=== Data to process ===

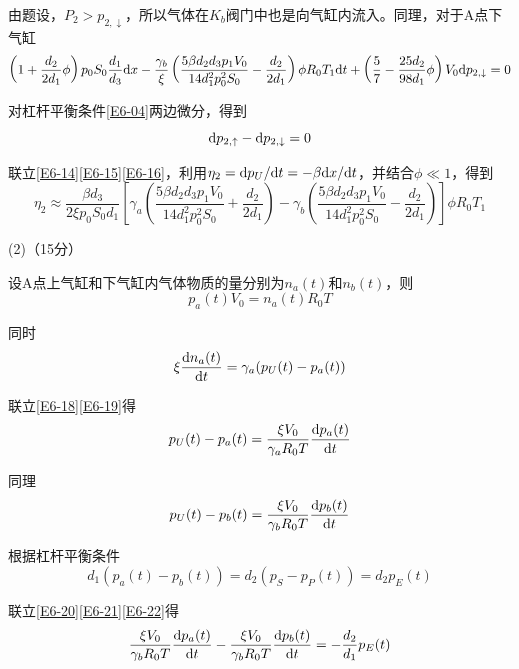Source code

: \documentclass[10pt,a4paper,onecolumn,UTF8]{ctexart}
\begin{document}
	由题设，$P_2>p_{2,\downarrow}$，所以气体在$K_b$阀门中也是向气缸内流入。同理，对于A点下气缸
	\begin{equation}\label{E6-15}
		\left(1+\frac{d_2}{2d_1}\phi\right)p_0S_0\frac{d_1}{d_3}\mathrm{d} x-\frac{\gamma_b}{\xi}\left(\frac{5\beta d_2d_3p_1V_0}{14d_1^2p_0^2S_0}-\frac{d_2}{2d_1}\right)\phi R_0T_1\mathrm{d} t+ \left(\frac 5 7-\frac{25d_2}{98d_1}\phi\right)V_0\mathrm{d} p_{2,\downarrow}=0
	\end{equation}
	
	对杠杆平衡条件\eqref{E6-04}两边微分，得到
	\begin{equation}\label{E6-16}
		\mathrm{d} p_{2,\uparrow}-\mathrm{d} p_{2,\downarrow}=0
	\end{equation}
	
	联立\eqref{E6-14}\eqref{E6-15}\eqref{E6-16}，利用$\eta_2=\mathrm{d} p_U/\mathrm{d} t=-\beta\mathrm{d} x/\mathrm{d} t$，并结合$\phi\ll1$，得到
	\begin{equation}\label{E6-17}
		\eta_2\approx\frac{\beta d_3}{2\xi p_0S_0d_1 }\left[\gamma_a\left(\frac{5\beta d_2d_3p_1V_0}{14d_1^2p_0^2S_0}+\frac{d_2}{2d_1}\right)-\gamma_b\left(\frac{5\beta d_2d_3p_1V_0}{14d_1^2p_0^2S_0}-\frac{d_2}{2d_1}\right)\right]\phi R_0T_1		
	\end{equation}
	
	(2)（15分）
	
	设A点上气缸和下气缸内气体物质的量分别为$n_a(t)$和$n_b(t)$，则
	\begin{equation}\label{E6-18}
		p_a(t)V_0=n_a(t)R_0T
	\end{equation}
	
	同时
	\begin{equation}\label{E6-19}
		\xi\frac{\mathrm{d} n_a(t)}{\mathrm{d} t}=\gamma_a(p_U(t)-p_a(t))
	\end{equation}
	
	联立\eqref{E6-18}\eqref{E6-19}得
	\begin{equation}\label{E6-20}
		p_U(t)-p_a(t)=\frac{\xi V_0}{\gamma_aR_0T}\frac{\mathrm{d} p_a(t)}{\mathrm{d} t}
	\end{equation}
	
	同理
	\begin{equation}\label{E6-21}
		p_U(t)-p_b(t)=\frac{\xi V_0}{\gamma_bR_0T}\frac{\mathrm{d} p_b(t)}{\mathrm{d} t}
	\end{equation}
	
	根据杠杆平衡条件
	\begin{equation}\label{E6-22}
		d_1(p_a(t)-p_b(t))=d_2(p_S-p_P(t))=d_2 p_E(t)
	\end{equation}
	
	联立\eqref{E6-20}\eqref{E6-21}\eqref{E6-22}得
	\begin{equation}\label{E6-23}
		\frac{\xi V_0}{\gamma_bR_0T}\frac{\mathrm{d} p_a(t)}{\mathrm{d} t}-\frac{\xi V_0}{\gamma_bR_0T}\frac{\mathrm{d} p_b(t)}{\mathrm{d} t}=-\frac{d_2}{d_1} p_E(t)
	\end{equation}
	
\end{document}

===
=== Data to process ===

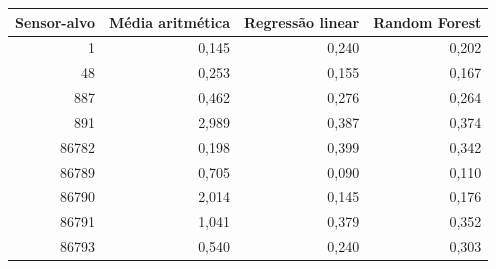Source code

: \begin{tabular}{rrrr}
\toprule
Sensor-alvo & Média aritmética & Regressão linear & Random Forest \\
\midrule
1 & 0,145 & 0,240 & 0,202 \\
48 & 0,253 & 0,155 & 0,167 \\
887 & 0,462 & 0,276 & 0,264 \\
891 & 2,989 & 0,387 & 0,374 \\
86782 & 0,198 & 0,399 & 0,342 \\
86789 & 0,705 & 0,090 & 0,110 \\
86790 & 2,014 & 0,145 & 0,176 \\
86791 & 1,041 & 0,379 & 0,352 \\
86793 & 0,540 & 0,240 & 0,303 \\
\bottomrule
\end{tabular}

===
=== Data to process ===

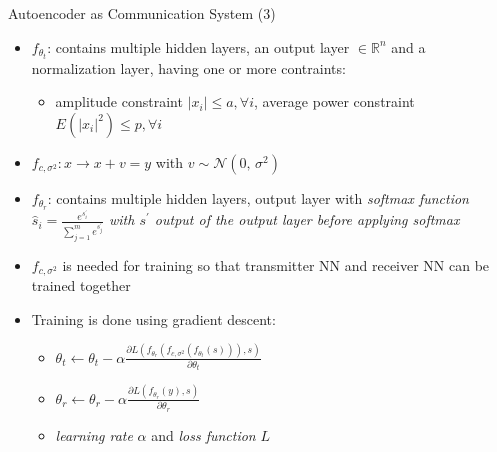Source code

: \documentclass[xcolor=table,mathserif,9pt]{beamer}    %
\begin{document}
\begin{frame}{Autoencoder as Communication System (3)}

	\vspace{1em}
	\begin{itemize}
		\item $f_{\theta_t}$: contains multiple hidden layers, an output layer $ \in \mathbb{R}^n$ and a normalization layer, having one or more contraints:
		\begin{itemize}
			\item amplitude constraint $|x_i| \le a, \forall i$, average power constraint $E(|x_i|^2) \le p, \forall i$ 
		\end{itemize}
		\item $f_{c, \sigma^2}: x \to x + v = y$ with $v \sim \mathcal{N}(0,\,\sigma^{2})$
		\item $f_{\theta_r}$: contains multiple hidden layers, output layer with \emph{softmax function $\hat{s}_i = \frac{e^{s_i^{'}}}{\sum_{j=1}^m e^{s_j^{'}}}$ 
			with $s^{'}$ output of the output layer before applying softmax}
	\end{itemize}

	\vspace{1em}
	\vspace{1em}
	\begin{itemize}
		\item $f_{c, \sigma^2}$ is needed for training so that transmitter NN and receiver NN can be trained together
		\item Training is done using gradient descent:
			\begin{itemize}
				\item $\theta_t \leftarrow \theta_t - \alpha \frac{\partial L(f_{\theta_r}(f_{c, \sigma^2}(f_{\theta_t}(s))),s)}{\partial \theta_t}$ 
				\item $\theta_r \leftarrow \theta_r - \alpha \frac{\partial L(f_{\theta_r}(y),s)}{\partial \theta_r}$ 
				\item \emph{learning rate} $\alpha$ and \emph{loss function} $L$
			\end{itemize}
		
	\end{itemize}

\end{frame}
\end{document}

===

• Problem:
Every line of the records in which the string "label" is found should be counted, and only the count returned.

• Solution below:
9